"God! My brilliance is becoming a bit of a burden...

Get back to me."
--"Scrubs" on NBC

I hope I'm not right about this. Over the past few weeks, I've seen a friend stepping out with a new guy. The problem is she's engaged, or at least I ASSUME she still was before I started seeing her out and about.

She's not a person I share in-depth conversations with: friendly hall chatter is about our speed. I'm familiar with her fiancee, who's a decent guy. As a quick aside, when I say "decent guy", that seems to be code for someone who tries hard, does everything right, and treats women appropriately. But while that description of someone in a relationship might merit a "great guy" label, once they're having trouble, in my mind they get their title changed to "decent". I'm not sure why.

Anyway...

She and this guy I've seen together before. They're in the same meetings and organizations, so they have a perfect reason to hang together. I've seen them together a fair bit this semester, but that was nothing I even really paid attention too. I noticed, but it got filed at the back of the brain, with all the other stuff your brain observes but considers unimportant. For example, what color was the first car you passed this morning? You may not remember, but you definitely saw and stored the information.

Then I saw them pick up food from a restaurant while I was dining.
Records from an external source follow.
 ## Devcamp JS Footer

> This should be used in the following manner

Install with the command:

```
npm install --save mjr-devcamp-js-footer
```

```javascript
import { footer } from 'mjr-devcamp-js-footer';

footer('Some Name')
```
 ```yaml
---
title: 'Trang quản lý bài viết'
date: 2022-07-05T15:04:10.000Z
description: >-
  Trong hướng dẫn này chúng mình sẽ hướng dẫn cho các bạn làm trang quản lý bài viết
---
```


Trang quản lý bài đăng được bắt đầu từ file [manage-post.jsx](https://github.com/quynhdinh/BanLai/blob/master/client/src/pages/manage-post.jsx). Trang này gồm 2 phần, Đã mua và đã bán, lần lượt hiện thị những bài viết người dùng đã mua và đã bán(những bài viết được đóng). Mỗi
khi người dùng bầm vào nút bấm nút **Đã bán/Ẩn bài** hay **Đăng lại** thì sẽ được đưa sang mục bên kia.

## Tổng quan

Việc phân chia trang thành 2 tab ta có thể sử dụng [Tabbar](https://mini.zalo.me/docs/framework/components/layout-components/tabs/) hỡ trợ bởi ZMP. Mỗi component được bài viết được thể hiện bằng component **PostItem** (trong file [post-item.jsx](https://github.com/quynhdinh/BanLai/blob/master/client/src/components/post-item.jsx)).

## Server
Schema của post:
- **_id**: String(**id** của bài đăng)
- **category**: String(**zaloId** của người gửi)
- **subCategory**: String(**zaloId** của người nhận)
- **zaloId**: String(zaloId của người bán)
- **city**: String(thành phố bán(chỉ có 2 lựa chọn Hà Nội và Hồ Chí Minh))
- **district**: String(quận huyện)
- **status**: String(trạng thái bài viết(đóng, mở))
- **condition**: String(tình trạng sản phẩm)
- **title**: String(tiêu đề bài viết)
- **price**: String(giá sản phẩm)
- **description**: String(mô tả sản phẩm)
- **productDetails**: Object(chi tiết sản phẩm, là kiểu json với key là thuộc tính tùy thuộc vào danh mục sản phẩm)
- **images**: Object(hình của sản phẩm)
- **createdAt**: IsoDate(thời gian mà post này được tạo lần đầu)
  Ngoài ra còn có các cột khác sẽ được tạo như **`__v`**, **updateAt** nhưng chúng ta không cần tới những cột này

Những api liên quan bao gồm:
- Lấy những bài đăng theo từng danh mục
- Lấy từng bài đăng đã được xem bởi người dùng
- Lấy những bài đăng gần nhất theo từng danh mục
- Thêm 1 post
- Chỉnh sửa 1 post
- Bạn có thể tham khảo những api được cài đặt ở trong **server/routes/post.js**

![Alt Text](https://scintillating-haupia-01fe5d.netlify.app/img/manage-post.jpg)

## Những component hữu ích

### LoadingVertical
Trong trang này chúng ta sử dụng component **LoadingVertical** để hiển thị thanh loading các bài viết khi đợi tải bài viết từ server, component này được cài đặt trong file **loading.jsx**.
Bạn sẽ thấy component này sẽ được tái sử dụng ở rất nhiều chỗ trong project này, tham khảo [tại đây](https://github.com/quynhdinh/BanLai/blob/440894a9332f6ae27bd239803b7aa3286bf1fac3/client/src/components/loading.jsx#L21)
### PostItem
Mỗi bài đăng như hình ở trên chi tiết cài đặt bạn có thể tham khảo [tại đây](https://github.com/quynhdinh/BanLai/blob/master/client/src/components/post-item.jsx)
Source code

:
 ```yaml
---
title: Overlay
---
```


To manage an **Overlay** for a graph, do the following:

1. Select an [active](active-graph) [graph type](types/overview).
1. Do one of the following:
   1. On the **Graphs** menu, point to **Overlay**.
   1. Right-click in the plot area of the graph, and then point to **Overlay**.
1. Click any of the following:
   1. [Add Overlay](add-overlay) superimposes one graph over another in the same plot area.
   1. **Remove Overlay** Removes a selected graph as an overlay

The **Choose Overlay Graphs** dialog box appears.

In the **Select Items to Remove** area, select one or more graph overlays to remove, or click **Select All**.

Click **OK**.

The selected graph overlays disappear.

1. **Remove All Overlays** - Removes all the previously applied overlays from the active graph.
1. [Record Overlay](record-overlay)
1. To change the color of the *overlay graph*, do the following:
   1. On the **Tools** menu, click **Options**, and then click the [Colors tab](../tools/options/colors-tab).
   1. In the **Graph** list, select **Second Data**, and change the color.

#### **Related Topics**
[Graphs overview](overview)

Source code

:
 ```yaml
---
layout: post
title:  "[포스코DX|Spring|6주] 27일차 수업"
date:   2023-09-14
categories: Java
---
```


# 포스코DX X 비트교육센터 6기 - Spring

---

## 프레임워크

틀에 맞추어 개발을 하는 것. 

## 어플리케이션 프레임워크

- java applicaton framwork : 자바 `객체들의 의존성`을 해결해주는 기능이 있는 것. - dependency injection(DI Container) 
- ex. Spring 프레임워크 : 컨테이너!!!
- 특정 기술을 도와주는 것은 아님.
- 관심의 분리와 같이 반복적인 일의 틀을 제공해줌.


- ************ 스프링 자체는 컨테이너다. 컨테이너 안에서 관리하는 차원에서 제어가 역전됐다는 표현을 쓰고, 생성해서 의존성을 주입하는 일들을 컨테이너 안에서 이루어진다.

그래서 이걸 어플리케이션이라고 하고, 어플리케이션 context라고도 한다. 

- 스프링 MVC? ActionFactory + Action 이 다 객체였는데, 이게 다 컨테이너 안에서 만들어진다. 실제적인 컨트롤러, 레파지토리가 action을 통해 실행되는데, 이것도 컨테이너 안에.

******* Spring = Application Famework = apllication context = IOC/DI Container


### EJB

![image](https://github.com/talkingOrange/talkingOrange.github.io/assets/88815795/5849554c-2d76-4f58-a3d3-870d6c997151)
When I saw them, I thought, "there they are again. Wonder if they're "together" now?" I did actually think this, but it was mostly in jest, seeing as how I know she's engaged. So I put them out of my head as soon as I turned back to my salad.

But I saw them again. And again. And again. And the little voice that started out as a feeble joke gets louder and more insistent. And just this evening, I noticed she and her fiancee have pulled out of social calendars and events. No big announcements; just a hole in the schedule where you think something might have been, but you can't quite remember.

I have a tendency to over-analyze people, even to the point of making up stories that I think go with my perceptions of the facts. It's not a pretty skill, I admit.

That being said, I don't want to be right this time.